## Task statement
Transcribe exactly everything in the data below from the line containing "residue and inclusion indices;" down to the line containing "laws are admissible and", both lines included and nothing further.

□ □ □ □

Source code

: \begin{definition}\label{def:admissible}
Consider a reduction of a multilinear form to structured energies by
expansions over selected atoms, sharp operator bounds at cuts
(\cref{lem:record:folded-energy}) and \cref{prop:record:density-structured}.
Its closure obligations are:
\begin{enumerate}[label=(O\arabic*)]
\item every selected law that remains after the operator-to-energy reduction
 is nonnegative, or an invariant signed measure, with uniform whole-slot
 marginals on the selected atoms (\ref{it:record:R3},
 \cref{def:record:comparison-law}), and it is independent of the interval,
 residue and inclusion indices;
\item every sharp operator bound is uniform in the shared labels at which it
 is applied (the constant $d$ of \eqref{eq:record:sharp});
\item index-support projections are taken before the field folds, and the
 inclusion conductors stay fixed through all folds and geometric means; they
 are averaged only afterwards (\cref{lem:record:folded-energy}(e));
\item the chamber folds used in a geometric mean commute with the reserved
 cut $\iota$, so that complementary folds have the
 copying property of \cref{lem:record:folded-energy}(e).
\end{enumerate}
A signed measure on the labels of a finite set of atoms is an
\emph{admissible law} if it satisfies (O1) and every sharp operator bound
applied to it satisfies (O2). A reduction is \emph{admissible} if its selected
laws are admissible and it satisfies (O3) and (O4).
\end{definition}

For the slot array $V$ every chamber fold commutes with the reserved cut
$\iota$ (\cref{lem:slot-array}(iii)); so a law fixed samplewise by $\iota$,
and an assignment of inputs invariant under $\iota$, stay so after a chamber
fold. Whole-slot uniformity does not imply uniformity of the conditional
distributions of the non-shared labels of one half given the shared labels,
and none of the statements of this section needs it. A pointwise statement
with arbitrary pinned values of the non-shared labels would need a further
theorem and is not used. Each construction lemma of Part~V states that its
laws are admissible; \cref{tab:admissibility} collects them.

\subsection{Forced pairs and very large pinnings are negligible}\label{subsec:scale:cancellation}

□ □ □ □

## Result of this task
 residue and inclusion indices;
\item every sharp operator bound is uniform in the shared labels at which it
 is applied (the constant $d$ of \eqref{eq:record:sharp});
\item index-support projections are taken before the field folds, and the
 inclusion conductors stay fixed through all folds and geometric means; they
 are averaged only afterwards (\cref{lem:record:folded-energy}(e));
\item the chamber folds used in a geometric mean commute with the reserved
 cut $\iota$, so that complementary folds have the
 copying property of \cref{lem:record:folded-energy}(e).
\end{enumerate}
A signed measure on the labels of a finite set of atoms is an
\emph{admissible law} if it satisfies (O1) and every sharp operator bound
applied to it satisfies (O2). A reduction is \emph{admissible} if its selected
laws are admissible and it satisfies (O3) and (O4).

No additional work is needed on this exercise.